I changed my implementation later and no longer needed that array.

Now, here is the strange part.

Task1 cannot handle large packets without that array declaration being present. If I comment the array declaration out or cut the size in half, the first large packet (~1076 bytes) that comes in crashes the entire application, though it works as long as the packets received over Task1's interface are small. Another weird thing is that Task2 is unable to properly receive data if I leave the array declaration in my code, yet it works if I leave the declaration out.

Task1 and Task2 both claim between 2-3K of allocated blocks of memory on the heap when they start, and those blocks are not reallocated or deallocated until the board is rebooted.

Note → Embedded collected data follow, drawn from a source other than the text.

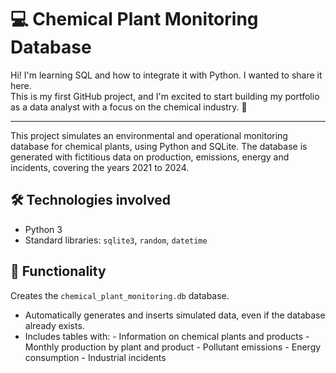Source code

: # 💻 Chemical Plant Monitoring Database

Hi! I'm learning SQL and how to integrate it with Python. I wanted to share it here.  
This is my first GitHub project, and I'm excited to start building my portfolio as a data analyst with a focus on the chemical industry. 🚀

---

This project simulates an environmental and operational monitoring database for chemical plants, using Python and SQLite. 
The database is generated with fictitious data on production, emissions, energy and incidents, covering the years 2021 to 2024.

## 🛠️ Technologies involved

- Python 3
- Standard libraries: `sqlite3`, `random`, `datetime`

## 📂 Functionality

Creates the `chemical_plant_monitoring.db` database.
- Automatically generates and inserts simulated data, even if the database already exists.
- Includes tables with:
      - Information on chemical plants and products
      - Monthly production by plant and product
      - Pollutant emissions
      - Energy consumption
      - Industrial incidents

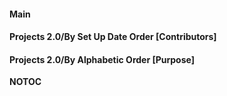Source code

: #### Main

#### Projects 2.0/By Set Up Date Order \[Contributors\]

#### Projects 2.0/By Alphabetic Order \[Purpose\]

__NOTOC__ <headertabs />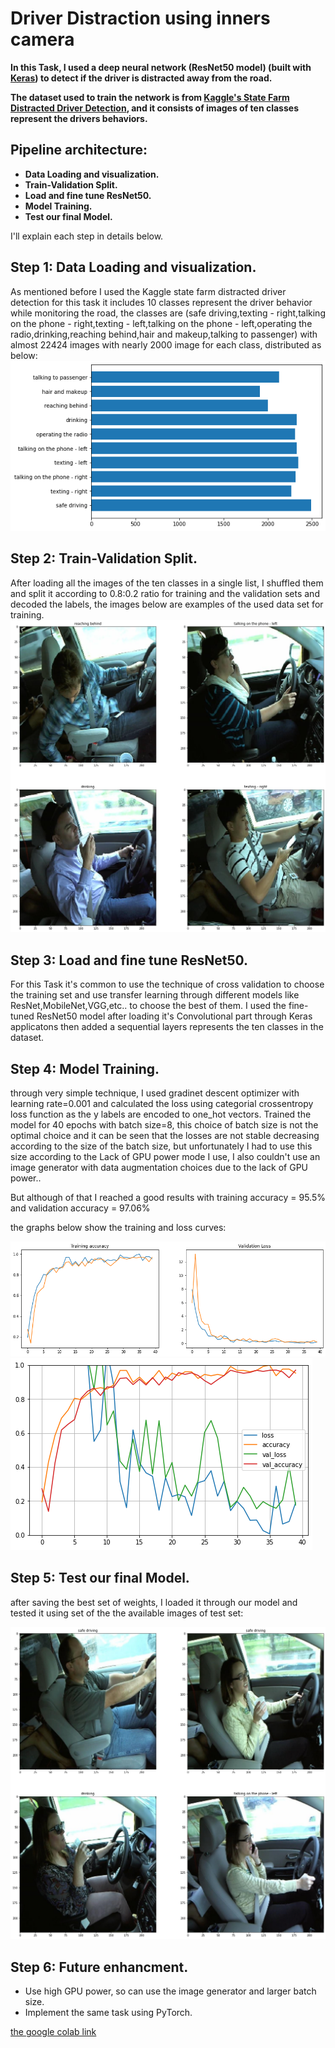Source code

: [//]: # (Image References)

[image1]: ./images/images_analysis.png "data visualization"
[image2]: ./images/example_training_set.png "training set"
[image3]: ./images/graphs_1.png "training results"
[image4]: ./images/graphs_2.png "training results 2"
[image5]: ./images/example_testing.png "testing"



# Driver Distraction using inners camera

**In this Task, I used a deep neural network (ResNet50 model) (built with [Keras](https://keras.io/)) to detect if the driver is distracted away from the road.**

**The dataset used to train the network is  from [Kaggle's State Farm Distracted Driver Detection](https://www.kaggle.com/c/state-farm-distracted-driver-detection/data), and it consists of images of ten classes represent the drivers behaviors.**



## Pipeline architecture:

- **Data Loading and visualization.**
- **Train-Validation Split.**
- **Load and fine tune ResNet50.**
- **Model Training.**
- **Test our final Model.**


I'll explain each step in details below.



## Step 1: Data Loading and visualization.

As mentioned before I used the Kaggle state farm distracted driver detection for this task it includes 10 classes represent the driver behavior while monitoring the road, the classes are (safe driving,texting - right,talking on the phone - right,texting - left,talking on the phone - left,operating the radio,drinking,reaching behind,hair and makeup,talking to passenger) with almost 22424 images with nearly 2000 image for each class, distributed as below:
![alt text][image1]


## Step 2: Train-Validation Split.

After loading all the images of the ten classes in a single list, I shuffled them and split it according to 0.8:0.2 ratio for training and the validation sets and decoded the labels, the images below are examples of the used data set for training.
![alt text][image2]


## Step 3: Load and fine tune ResNet50.

For this Task it's common to use the technique of cross validation to choose the training set and use transfer learning through different models like ResNet,MobileNet,VGG,etc.. to choose the best of them.
I used the fine-tuned ResNet50 model after loading it's Convolutional part through Keras applicatons then added a sequential layers represents the ten classes in the dataset. 

## Step 4: Model Training.

through very simple technique, I used gradinet descent optimizer with learning rate=0.001 and calculated the loss using categorial crossentropy loss function as the y labels are encoded to one_hot vectors.
Trained the model for 40 epochs with batch size=8, this choice of batch size is not the optimal choice and it can be seen that the losses are not stable decreasing according to the size of the batch size, but unfortunately I had to use this size according to the Lack of GPU power mode I use, I also couldn't use an image generator with data augmentation choices due to the lack of GPU power..

But although of that I reached a good results with training accuracy = 95.5% and validation accuracy = 97.06%

the graphs below show the training and loss curves:

![alt text][image3]
![alt text][image4]


## Step 5: Test our final Model.

after saving the best set of weights, I loaded it through our model and tested it using set of the the available images of test set:

![alt text][image5]



## Step 6: Future enhancment.
-  Use high GPU power, so can use the image generator and larger batch size.
-  Implement the same task using PyTorch.


[the google colab link](https://colab.research.google.com/drive/16Ucvq2ll-JdIYleQJi9QzIsPbbiDX6QN)
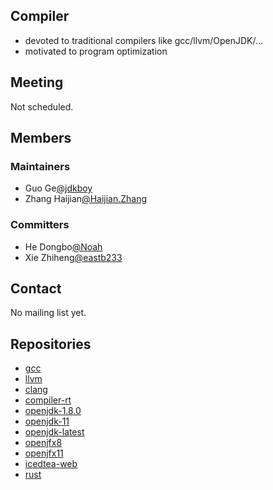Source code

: ## Compiler
 - devoted to traditional compilers like gcc/llvm/OpenJDK/...
 - motivated to program optimization

## Meeting

Not scheduled.

## Members

### Maintainers
 - Guo Ge[@jdkboy](https://gitee.com/jdkboy)
 - Zhang Haijian[@Haijian.Zhang](https://gitee.com/haijianzhang)

### Committers
 - He Dongbo[@Noah](https://gitee.com/jvmboy)
 - Xie Zhiheng[@eastb233](https://gitee.com/eastb233)

## Contact

No mailing list yet.

## Repositories
 - [gcc](https://gitee.com/src-openeuler/gcc)
 - [llvm](https://gitee.com/src-openeuler/llvm)
 - [clang](https://gitee.com/src-openeuler/clang)
 - [compiler-rt](https://gitee.com/src-openeuler/compiler-rt)
 - [openjdk-1.8.0](https://gitee.com/src-openeuler/openjdk-1.8.0)
 - [openjdk-11](https:/gitee.com/src-openeuler/openjdk-11)
 - [openjdk-latest](https:/gitee.com/src-openeuler/openjdk-latest)
 - [openjfx8](https://gitee.com/src-openeuler/openjfx8)
 - [openjfx11](https://gitee.com/src-openeuler/openjfx11)
 - [icedtea-web](https://gitee.com/src-openeuler/icedtea-web)
 - [rust](https://gitee.com/src-openeuler/rust)
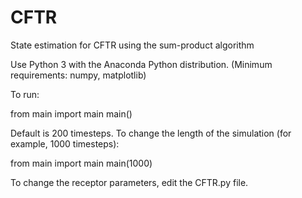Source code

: # CFTR
State estimation for CFTR using the sum-product algorithm

Use Python 3 with the Anaconda Python distribution. (Minimum requirements: numpy, matplotlib)

To run:

from main import main
main()

Default is 200 timesteps. To change the length of the simulation (for example, 1000 timesteps):

from main import main
main(1000)

To change the receptor parameters, edit the CFTR.py file.
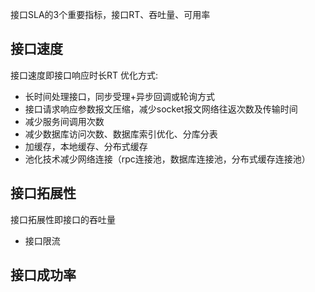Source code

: 接口SLA的3个重要指标，接口RT、吞吐量、可用率

## 接口速度
接口速度即接口响应时长RT
优化方式:
- 长时间处理接口，同步受理+异步回调或轮询方式
- 接口请求响应参数报文压缩，减少socket报文网络往返次数及传输时间
- 减少服务间调用次数
- 减少数据库访问次数、数据库索引优化、分库分表
- 加缓存，本地缓存、分布式缓存
- 池化技术减少网络连接（rpc连接池，数据库连接池，分布式缓存连接池）


## 接口拓展性
接口拓展性即接口的吞吐量
- 接口限流



## 接口成功率
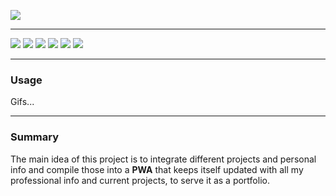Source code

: ![](https://raw.githubusercontent.com/Lucas-Fonte/mockV2/master/public/images/icons/apple-icon-152x152.png)

---

![](https://img.shields.io/badge/Code-Typescript-informational?style=flat&logo=typescript&logoColor=white&color=2bbc8a)
![](https://img.shields.io/badge/Code-React-informational?style=flat&logo=react&logoColor=white&color=2bbc8a)
![](https://img.shields.io/badge/Tools-Netlify-informational?style=flat&logo=netlify&logoColor=white&color=2bbc8a)
![](https://img.shields.io/badge/Tools-GithubREADME-informational?style=flat&logo=github&logoColor=white&color=2bbc8a)
![](https://img.shields.io/badge/Tools-Linkedin-informational?style=flat&logo=linkedin&logoColor=white&color=2bbc8a)
![](https://img.shields.io/badge/Tools-GoogleDrive-informational?style=flat&logo=google&logoColor=white&color=2bbc8a)

---
### Usage ###

Gifs...

---
### Summary ###

The main idea of this project is to integrate different projects and personal info and compile those into a **PWA** that keeps itself updated with all my professional info and current projects, to serve it as a portfolio.

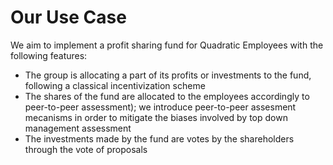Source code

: # Our Use Case

We aim to implement a profit sharing fund for Quadratic Employees with the following features:

* The group is allocating a part of its profits or investments to the fund, following a classical incentivization scheme
* The shares of the fund are allocated to the employees accordingly to peer-to-peer assessment); we introduce peer-to-peer assesment mecanisms in order to mitigate the biases involved by top down management assessment
* The investments made by the fund are votes by the shareholders through the vote of proposals
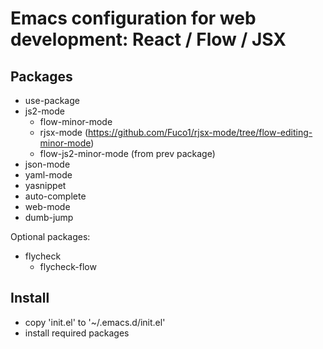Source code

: # Emacs configuration for web development: React / Flow / JSX


Packages
---

- use-package
- js2-mode
  - flow-minor-mode
  - rjsx-mode (https://github.com/Fuco1/rjsx-mode/tree/flow-editing-minor-mode)
  - flow-js2-minor-mode (from prev package)
- json-mode
- yaml-mode
- yasnippet
- auto-complete
- web-mode
- dumb-jump

Optional packages:

- flycheck
  - flycheck-flow


Install
---

- copy 'init.el' to '~/.emacs.d/init.el'
- install required packages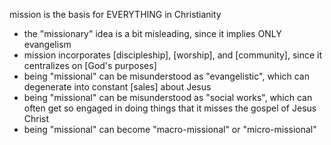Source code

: 
mission is the basis for EVERYTHING in Christianity
- the "missionary" idea is a bit misleading, since it implies ONLY evangelism
- mission incorporates [discipleship], [worship], and [community], since it centralizes on [God's purposes]
- being "missional" can be misunderstood as "evangelistic", which can degenerate into constant [sales] about Jesus
- being "missional" can be misunderstood as "social works", which can often get so engaged in doing things that it misses the gospel of Jesus Christ
- being "missional" can become "macro-missional" or "micro-missional"
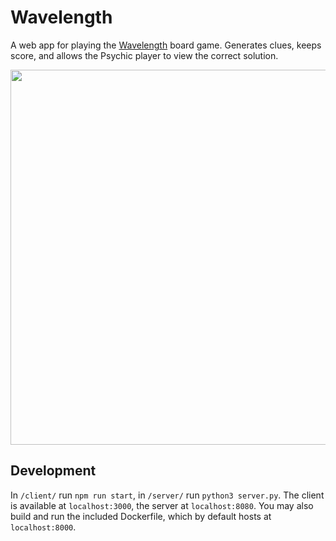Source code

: # Wavelength

A web app for playing the [Wavelength](https://boardgamegeek.com/boardgame/262543/wavelength) board game. Generates clues, keeps score, and allows the Psychic player to view the correct solution.

<p align="center">
    <img src="https://user-images.githubusercontent.com/10215173/78958270-38da8f80-7aad-11ea-9f11-04e1966fb31b.png" width="600"/>
</p>

## Development
In `/client/` run `npm run start`, in `/server/` run `python3 server.py`. The
client is available at `localhost:3000`, the server at `localhost:8080`. 
You may also build and run the included Dockerfile, which by default hosts at `localhost:8000`.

Any ideas what is going on here?

Parents
  • I believe you all are right. Thank you for your quick responses. I am leaning toward the stack overflow idea.

    A particular branch of my code under a certain operation from Task1 that handles those large packets also saves them to a storage media. I commented out just the part that was saving them, and the data transfer itself causes no crash. The call to save the data resembles this:

    Mem_Write( &rx_pkt[ 9 ], storage_address, data_size );

    Where rx_pkt is the data, data_size is extracted from the packet, which contains the length of the data, and the algorithm sequentially saves the data along the storage media. The data_size is always 11 less than the size of the packet, as I control the format on both ends. It SHOULD be consistent, as a failed checksum on receipt means that the packet is just ignored.

    So, something is overflowing there in the function call, I think.

    It goes BOOM on the very first packet received if I comment out the array, but only after it sends a response back to the data sender. The overflow may actually be there because the response is placed on the stack too.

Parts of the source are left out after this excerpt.